<<<<

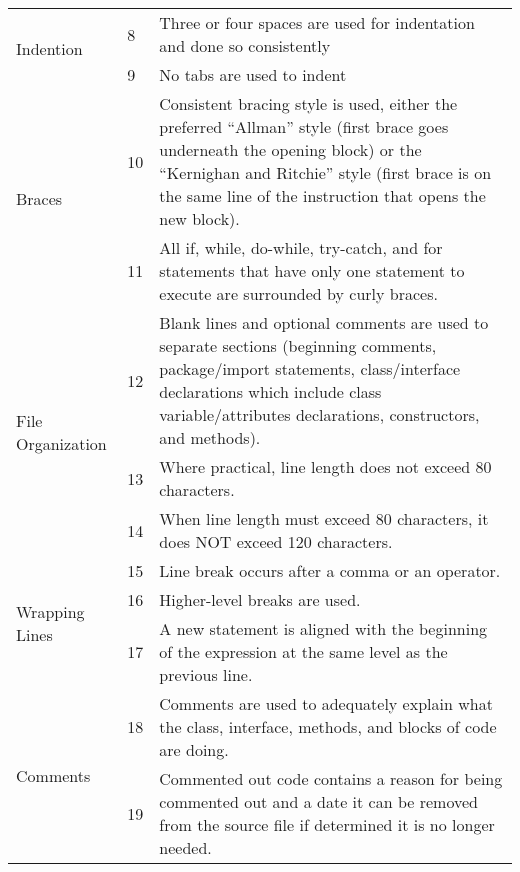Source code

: \documentclass[11pt, a4paper,titlepage]{article}
\begin{document}
						\begin{tabularx}{\textwidth}{| X | l | X |}
							\hline
	\multirow{2}{*}{Indention} 			& \label{itm:8} 8 & 
										Three or four spaces are used for indentation and done so consistently \\	\cline{2-3}
										& \label{itm:9} 9 &  
										No tabs are used to indent	\\ \hline
	\multirow{2}{*}{Braces} 			& \label{itm:10} 10 &  
										Consistent bracing style is used, either the preferred “Allman” style (first
										brace goes underneath the opening block) or the “Kernighan and Ritchie”
										style (first brace is on the same line of the instruction that opens the new
										block).	\\	\cline{2-3}
										& \label{itm:11} 11 &  
										All if, while, do-while, try-catch, and for statements that have only one
										statement to execute are surrounded by curly braces.	\\   \hline
										
	\multirow{3}{*}{File Organization} 	& \label{itm:12} 12 &  
										Blank lines and optional comments are used to separate sections
										(beginning comments, package/import statements, class/interface
										declarations which include class variable/attributes declarations,
										constructors, and methods).\\	\cline{2-3}
										& \label{itm:13} 13 &  
										Where practical, line length does not exceed 80 characters.\\	\cline{2-3}
										& \label{itm:14} 14 &  
										When line length must exceed 80 characters, it does NOT exceed 120
										characters.\\   \hline
	\multirow{3}{*}{Wrapping Lines} 	& \label{itm:15} 15 &  
										Line break occurs after a comma or an operator.\\	\cline{2-3}
										& \label{itm:16} 16 &  
										Higher-level breaks are used.\\	\cline{2-3}
										& \label{itm:17} 17 &  
										A new statement is aligned with the beginning of the expression at the
										same level as the previous line.\\   \hline
	\multirow{2}{*}{Comments} 			& \label{itm:18} 18 &  
										Comments are used to adequately explain what the class, interface,
										methods, and blocks of code are doing.\\	\cline{2-3}
										& \label{itm:19} 19 &  
										Commented out code contains a reason for being commented out and a
										date it can be removed from the source file if determined it is no longer
										needed.\\   \hline
									\end{tabularx}
									
\end{document}
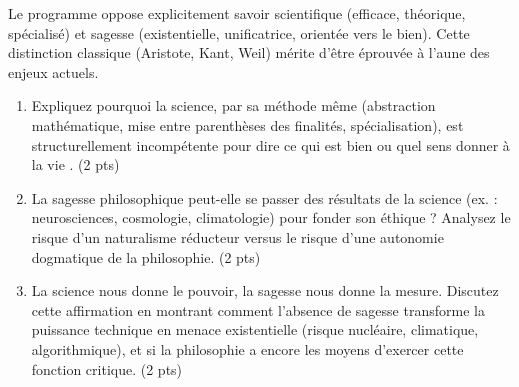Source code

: \documentclass[11pt]{article}
\begin{document}
\begin{exercice}
Le programme oppose explicitement \og savoir scientifique \fg{} (efficace, théorique, spécialisé) et \og sagesse \fg{} (existentielle, unificatrice, orientée vers le bien). Cette distinction classique (Aristote, Kant, Weil) mérite d'être éprouvée à l'aune des enjeux actuels.

\begin{enumerate}
    \item Expliquez pourquoi la science, par sa méthode même (abstraction mathématique, mise entre parenthèses des finalités, spécialisation), est structurellement incompétente pour dire \og ce qui est bien \fg{} ou \og quel sens donner à la vie \fg{}. \hfill (2 pts)
    \item La sagesse philosophique peut-elle se passer des résultats de la science (ex. : neurosciences, cosmologie, climatologie) pour fonder son éthique ? Analysez le risque d'un \og naturalisme \fg{} réducteur versus le risque d'une \og autonomie \fg{} dogmatique de la philosophie. \hfill (2 pts)
    \item \og La science nous donne le pouvoir, la sagesse nous donne la mesure. \fg{} Discutez cette affirmation en montrant comment l'absence de sagesse transforme la puissance technique en menace existentielle (risque nucléaire, climatique, algorithmique), et si la philosophie a encore les moyens d'exercer cette fonction critique. \hfill (2 pts)
\end{enumerate}
\end{exercice}
\end{document}
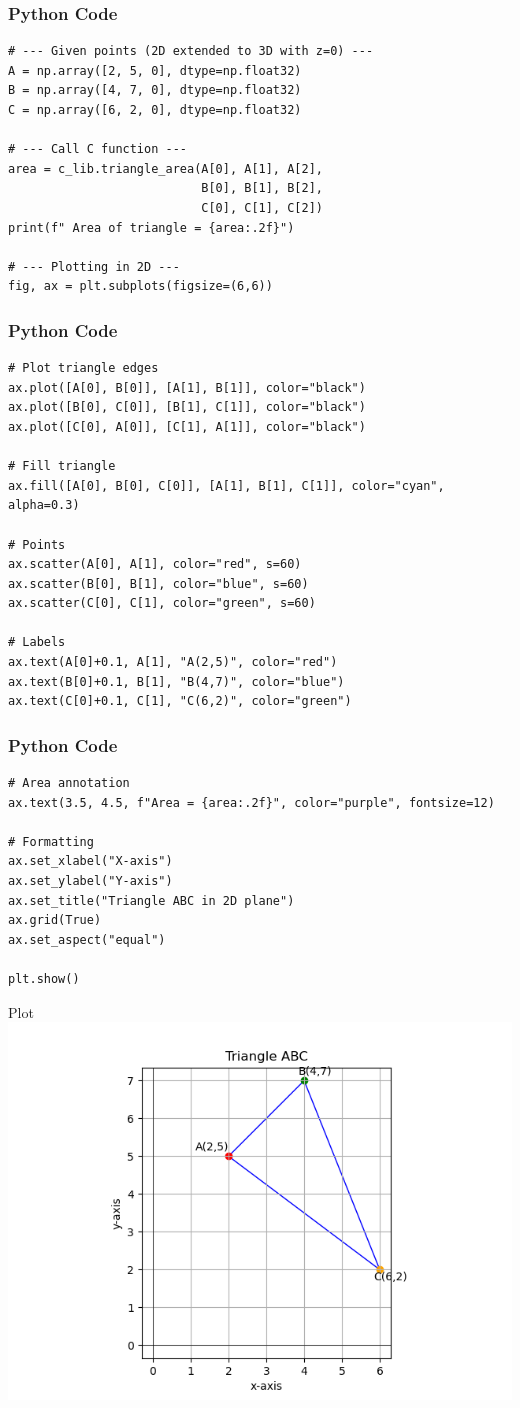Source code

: \documentclass{beamer}
\begin{document}
\begin{frame}[fragile]
    \frametitle{Python Code}
    \begin{lstlisting}
# --- Given points (2D extended to 3D with z=0) ---
A = np.array([2, 5, 0], dtype=np.float32)
B = np.array([4, 7, 0], dtype=np.float32)
C = np.array([6, 2, 0], dtype=np.float32)

# --- Call C function ---
area = c_lib.triangle_area(A[0], A[1], A[2],
                           B[0], B[1], B[2],
                           C[0], C[1], C[2])
print(f" Area of triangle = {area:.2f}")

# --- Plotting in 2D ---
fig, ax = plt.subplots(figsize=(6,6))
    \end{lstlisting}
\end{frame}

\begin{frame}[fragile]
    \frametitle{Python Code}
    \begin{lstlisting}
# Plot triangle edges
ax.plot([A[0], B[0]], [A[1], B[1]], color="black")
ax.plot([B[0], C[0]], [B[1], C[1]], color="black")
ax.plot([C[0], A[0]], [C[1], A[1]], color="black")

# Fill triangle
ax.fill([A[0], B[0], C[0]], [A[1], B[1], C[1]], color="cyan", alpha=0.3)

# Points
ax.scatter(A[0], A[1], color="red", s=60)
ax.scatter(B[0], B[1], color="blue", s=60)
ax.scatter(C[0], C[1], color="green", s=60)

# Labels
ax.text(A[0]+0.1, A[1], "A(2,5)", color="red")
ax.text(B[0]+0.1, B[1], "B(4,7)", color="blue")
ax.text(C[0]+0.1, C[1], "C(6,2)", color="green")

    \end{lstlisting}
\end{frame}

\begin{frame}[fragile]
    \frametitle{Python Code}
    \begin{lstlisting}
# Area annotation
ax.text(3.5, 4.5, f"Area = {area:.2f}", color="purple", fontsize=12)

# Formatting
ax.set_xlabel("X-axis")
ax.set_ylabel("Y-axis")
ax.set_title("Triangle ABC in 2D plane")
ax.grid(True)
ax.set_aspect("equal")

plt.show()
        \end{lstlisting}
\end{frame}

\begin{frame}{Plot}
    \centering
    \includegraphics[width=\columnwidth, height=0.8\textheight, keepaspectratio]{Figs/Fig1.png}     
\end{frame}
\end{document}
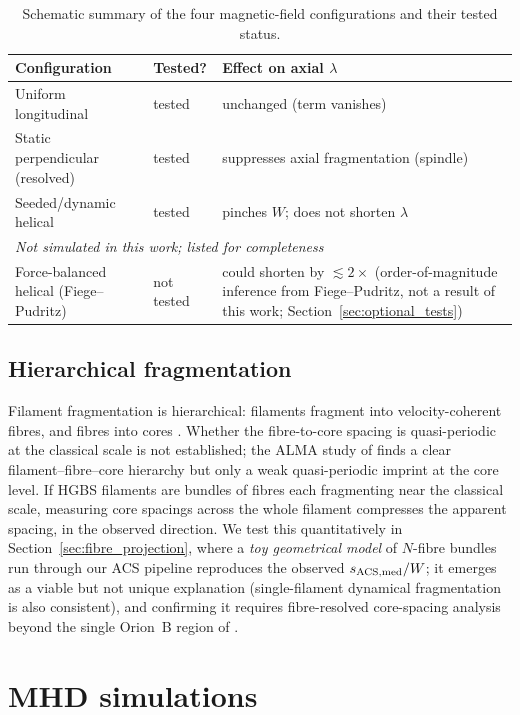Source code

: \documentclass[usenatbib,twoside,twocolumn]{mnras}
\begin{document}
\begin{table}
\caption{Schematic summary of the four magnetic-field configurations and their tested status.}
\label{tab:magcases}
\footnotesize
\setlength{\tabcolsep}{4pt}
\begin{tabular}{@{}p{2.9cm}lp{3.0cm}@{}}
\toprule
Configuration & Tested? & Effect on axial $\lambda$ \\
\midrule
Uniform longitudinal & tested & unchanged (term vanishes) \\
Static perpendicular (resolved) & tested & suppresses axial fragmentation (spindle) \\
Seeded/dynamic helical & tested & pinches $W$; does not shorten $\lambda$ \\
\midrule
\multicolumn{3}{l}{\emph{Not simulated in this work; listed for completeness}}\\
Force-balanced helical (Fiege--Pudritz) & not tested & could shorten by $\lesssim2\times$ (order-of-magnitude inference from Fiege--Pudritz, not a result of this work; Section~\ref{sec:optional_tests}) \\
\bottomrule
\end{tabular}
\end{table}

\subsection{Hierarchical fragmentation}

Filament fragmentation is hierarchical: filaments fragment into velocity-coherent fibres, and fibres into cores \citep{Hacar2013,Hacar2018,Yang2024}. Whether the fibre-to-core spacing is quasi-periodic at the classical scale is not established; the ALMA study of \citet{Yang2024} finds a clear filament--fibre--core hierarchy but only a weak quasi-periodic imprint at the core level. If HGBS filaments are bundles of fibres each fragmenting near the classical scale, measuring core spacings across the whole filament compresses the apparent spacing, in the observed direction. We test this quantitatively in Section~\ref{sec:fibre_projection}, where a \emph{toy geometrical model} of $N$-fibre bundles run through our ACS pipeline reproduces the observed $s_{\rm ACS,med}/W$; it emerges as a viable but not unique explanation (single-filament dynamical fragmentation is also consistent), and confirming it requires fibre-resolved core-spacing analysis beyond the single Orion~B region of \citet{Yang2024}.

\section{MHD simulations}
\label{sec:sims}
\end{document}
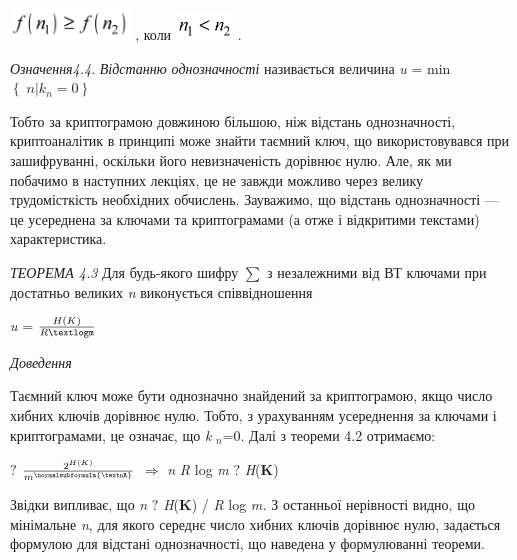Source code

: {\centering
 \includegraphics[width=1.2555in,height=0.3339in]{crypt-img/crypt-img43.png} , 
коли  
\includegraphics[width=0.598in,height=0.2984in]{crypt-img/crypt-img44.png} .
\par}

\textit{Означення4.4}. \textit{Відстанню  однозначності} називається
величина\textit{  } \textit{u}\textit{ }= min 
$\left\{ \;n|k_n \right.=0\left.  \right\}$

Тобто  за криптограмою довжиною більшою, ніж відстань однозначності,
криптоаналітик в принципі може знайти таємний ключ, що використовувався при
зашифруванні, оскільки його невизначеність дорівнює нулю. Але, як ми побачимо в
наступних лекціях, це не завжди можливо через  велику трудомісткість необхідних
обчислень. Зауважимо, що відстань однозначності --- це усереднена за ключами та
криптограмами (а отже і відкритими текстами) характеристика.

\textit{ТЕОРЕМА 4.3 } Для будь-якого шифру   $\sum $ з незалежними від ВТ 
ключами  при достатньо великих \textit{n} виконується  співвідношення

{\centering
\textit{u}\textit{ }=   $\frac{H(K)}{R\textlogm}$
\par}

{\itshape
Доведення}

 Таємний ключ може бути однозначно знайдений за  криптограмою, якщо число хибних
ключів дорівнює нулю. Тобто, з урахуванням усереднення за ключами і
криптограмами, це означає, що\textit{  }\textit{k} $_n$=0. Далі з
теореми 4.2 отримаємо: 

{   $?$   $\frac{2^{H(K)}}{m^{\normalsubformula{\textnR}}}$  
$\Rightarrow $\textit{  }\textit{n}\textit{ }\textit{R}\textit{ }log
\textit{m}  $?$  \textit{H}(\textbf{K}) 
\par}


\bigskip

Звідки  випливає, що  \textit{n}  $?$  \textit{H}(\textbf{K}) / \textit{R} log
\textit{m}\textit{.}\textit{ }З останньої нерівності видно, що мінімальне
\textit{n}, для якого середнє число хибних ключів дорівнює нулю, задається
формулою для відстані однозначності, що наведена у формулюванні теореми.   $ $
$ $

>>>>

## What this task involves
Whenever the word "with" shows up in a line of the entries, copy that line.

## Result for this exercise
										A new statement is aligned with the beginning of the expression at the
# --- Given points (2D extended to 3D with z=0) ---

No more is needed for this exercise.